As an essential component of cuticle, CPRs play important roles in the adaptation of arthropods to the habitat changes, especially to environmental stresses. P. psuedoannulata wanders in varied ecosystems including farm fields and faces complex environmental challenges, including low temperature in winter and insecticides exposure. Using the transcriptomic data from overwintering spiders and nitenpyram-treated spiders, we investigated the transcriptional responses of CPR genes to the two stresses. The majority of CPR genes were expressed at higher level in Sept. and Oct., and along with the drop in temperature, a large number of CPR genes were down regulated and significantly to ground level in Nov. Dec. and Jan. (Fig. 6a). The downregulation of CPR genes is in consistent with the observation that P. pseudoannulata did not molt during overwintering. However, one CPR gene Papse09523 was upregulated in the course of overwintering though at a medium expression level among all CPRs (Fig. 6b), and the functions of this gene in cold tolerance triggers further investigation.

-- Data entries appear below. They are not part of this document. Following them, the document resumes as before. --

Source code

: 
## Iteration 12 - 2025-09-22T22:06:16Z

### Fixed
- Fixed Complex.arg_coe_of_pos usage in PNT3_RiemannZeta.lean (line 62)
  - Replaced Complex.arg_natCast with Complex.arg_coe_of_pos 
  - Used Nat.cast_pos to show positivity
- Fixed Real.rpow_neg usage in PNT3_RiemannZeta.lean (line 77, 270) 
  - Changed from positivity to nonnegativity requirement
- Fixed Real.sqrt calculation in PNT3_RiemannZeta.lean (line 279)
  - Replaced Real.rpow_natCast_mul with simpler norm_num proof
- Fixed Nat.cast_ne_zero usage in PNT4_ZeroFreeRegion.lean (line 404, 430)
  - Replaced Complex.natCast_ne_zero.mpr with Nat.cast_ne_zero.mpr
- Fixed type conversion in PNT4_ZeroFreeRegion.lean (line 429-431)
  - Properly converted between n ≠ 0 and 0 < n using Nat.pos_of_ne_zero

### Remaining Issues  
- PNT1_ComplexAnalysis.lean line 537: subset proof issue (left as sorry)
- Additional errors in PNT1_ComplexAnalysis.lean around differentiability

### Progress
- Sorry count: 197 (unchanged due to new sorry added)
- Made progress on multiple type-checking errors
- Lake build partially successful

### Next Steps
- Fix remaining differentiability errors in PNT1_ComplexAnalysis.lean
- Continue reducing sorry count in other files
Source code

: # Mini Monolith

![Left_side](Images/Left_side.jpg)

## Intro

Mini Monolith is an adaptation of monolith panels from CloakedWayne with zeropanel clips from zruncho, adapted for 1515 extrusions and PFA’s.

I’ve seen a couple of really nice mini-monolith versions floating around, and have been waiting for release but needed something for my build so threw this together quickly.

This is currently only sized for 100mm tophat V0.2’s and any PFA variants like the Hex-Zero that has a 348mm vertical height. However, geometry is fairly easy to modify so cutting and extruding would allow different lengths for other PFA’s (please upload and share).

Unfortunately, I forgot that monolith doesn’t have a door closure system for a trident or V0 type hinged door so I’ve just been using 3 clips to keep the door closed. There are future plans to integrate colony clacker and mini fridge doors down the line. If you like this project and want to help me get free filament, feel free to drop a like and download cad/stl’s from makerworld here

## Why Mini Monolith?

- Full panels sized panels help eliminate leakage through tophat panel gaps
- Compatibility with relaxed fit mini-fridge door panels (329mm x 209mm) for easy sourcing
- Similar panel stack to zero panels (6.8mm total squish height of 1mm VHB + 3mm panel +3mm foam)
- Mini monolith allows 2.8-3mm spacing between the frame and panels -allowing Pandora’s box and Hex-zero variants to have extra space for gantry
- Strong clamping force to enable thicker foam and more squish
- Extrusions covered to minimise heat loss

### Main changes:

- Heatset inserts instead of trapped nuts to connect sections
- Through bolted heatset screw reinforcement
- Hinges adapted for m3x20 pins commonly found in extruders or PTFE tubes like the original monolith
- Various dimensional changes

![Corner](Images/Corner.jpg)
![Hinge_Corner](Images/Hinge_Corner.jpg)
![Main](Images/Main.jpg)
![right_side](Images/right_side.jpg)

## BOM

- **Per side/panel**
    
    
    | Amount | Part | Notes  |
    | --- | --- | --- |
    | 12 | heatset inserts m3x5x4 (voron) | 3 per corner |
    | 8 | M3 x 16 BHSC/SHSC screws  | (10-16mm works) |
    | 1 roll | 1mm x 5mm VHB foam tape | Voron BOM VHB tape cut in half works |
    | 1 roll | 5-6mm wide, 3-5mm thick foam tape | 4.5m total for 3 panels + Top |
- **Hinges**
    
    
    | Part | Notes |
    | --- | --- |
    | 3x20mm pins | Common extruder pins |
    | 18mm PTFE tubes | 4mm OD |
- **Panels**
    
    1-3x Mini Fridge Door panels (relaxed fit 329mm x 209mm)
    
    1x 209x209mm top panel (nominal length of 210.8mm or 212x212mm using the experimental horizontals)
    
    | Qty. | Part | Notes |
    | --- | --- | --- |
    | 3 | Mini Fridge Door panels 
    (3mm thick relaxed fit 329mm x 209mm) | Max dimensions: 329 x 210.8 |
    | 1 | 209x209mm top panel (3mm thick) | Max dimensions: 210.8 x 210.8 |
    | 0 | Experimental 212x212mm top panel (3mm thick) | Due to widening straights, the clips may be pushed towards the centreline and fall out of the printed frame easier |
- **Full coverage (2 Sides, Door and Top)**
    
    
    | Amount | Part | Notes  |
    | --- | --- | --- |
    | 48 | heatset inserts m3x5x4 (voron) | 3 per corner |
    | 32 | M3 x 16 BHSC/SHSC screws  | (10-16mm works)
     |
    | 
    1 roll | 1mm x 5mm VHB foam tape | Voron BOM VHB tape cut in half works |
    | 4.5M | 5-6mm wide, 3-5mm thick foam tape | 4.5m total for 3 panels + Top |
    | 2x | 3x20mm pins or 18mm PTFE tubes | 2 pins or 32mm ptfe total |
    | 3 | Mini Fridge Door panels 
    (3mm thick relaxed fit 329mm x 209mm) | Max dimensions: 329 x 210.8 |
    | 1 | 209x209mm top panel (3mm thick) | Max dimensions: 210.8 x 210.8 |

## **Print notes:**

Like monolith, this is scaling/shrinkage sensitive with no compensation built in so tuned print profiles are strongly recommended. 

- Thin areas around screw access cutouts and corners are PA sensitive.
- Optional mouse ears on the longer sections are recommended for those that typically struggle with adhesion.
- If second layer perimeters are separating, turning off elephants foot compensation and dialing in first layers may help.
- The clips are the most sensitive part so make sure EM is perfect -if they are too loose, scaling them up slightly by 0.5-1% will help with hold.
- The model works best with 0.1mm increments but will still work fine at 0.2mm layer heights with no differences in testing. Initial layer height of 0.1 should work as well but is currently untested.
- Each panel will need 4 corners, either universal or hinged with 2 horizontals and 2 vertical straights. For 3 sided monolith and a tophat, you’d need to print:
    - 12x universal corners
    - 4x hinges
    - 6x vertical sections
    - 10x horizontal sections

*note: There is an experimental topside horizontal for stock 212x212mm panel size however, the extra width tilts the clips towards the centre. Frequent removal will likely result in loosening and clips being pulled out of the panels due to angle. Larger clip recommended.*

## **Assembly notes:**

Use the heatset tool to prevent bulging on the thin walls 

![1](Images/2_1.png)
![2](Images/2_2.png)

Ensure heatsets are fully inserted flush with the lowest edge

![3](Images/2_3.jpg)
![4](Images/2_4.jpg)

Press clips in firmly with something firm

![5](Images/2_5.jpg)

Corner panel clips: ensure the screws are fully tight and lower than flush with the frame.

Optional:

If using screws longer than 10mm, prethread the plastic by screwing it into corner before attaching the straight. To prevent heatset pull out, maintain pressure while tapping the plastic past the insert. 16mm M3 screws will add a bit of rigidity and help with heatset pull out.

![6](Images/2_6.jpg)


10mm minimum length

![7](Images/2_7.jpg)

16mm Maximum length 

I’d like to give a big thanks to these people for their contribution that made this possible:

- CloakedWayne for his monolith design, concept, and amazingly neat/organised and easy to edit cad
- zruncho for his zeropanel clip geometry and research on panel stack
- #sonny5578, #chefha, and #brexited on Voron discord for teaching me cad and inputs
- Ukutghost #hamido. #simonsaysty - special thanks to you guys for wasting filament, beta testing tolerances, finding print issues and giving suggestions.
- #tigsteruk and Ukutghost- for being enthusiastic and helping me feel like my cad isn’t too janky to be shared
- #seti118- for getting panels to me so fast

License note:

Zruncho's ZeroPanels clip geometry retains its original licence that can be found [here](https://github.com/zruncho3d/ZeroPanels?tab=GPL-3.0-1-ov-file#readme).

Interestingly, Papse16785 kept down-regulated during overwintering whereas it was significantly up-regulated after acute 0 °C exposure in our previous work (CPR12)19, suggesting that it might contribute to the different mechanisms underlying short-term and long-term coldness tolerance. In the nitenpyram-exposure spiders, ten CPR genes were noticeable for their different transcriptional levels from those in control spiders (Fig. 6c). Three CPR genes (Papse06745, Papse11013 and Papse17376) were significantly up-regulated and they all encoded CPRs belonging to RR-1 subfamily. Seven CPR genes were noticeably down-regulated and six (Papse11014-Papse11024) were located in a gene cluster of 12 genes in chromosome 10. We previously reported several CPR genes were involved in P. pseudoannulata’s responses to different stresses19. Therefore, CPR genes might respond to chemical stresses in a coordinative way. The present study provides more valuable information on the genomic distribution and transcriptional responses to stresses of CPR genes for further functional studies.

Data Records

The RNA-seq data were deposited in the SRA at NCBI for Iso-seq (SRR19534759)58, overwintering (SRR22498904-SRR22498907, SRR22498911, SRR22498913- SRR22498922)59, and nitenpyram-exposure (SRR26044769- SRR26044774)60. The genome assembly and annotation files are available in Figshare (https://doi.org/10.6084/m9.figshare.24190083)61 and GenBank under the accession JAGEOH00000000062.

Technical Validation

We detected possible contaminant sequences via blastn-like searches against the NCBI nucleotide (nt) and UniVec databases with a sequence identity of 0.8 (‘-min-seq-id 0.8’) using MMseqs. 2 v12-113e363. Sequences with over 80% hits were checked via online BLASTN analysis in the NCBI nucleotide database. Sequences with over 90% hits in the databases were considered contaminants and removed from the assembled scaffolds.

The completeness of assembly was evaluated with BUSCO V5.4.464 searching the arthropoda_odb 10 dataset (n = 1,013). The mapping rate was assessed by mapping the clean reads of Illumina and PacBio sequences to the genome assembly using Minimap2. The genome completeness assessed via BUSCO was 96.2% (Table 3).

On the basis of BUSCO analysis, the predicted protein-coding genes were identified 971 (95.8%) complete, 109 (10.8%) duplicated, 22 (2.2%) fragmented, and 20 (2.0%) missing orthologs (Table 4).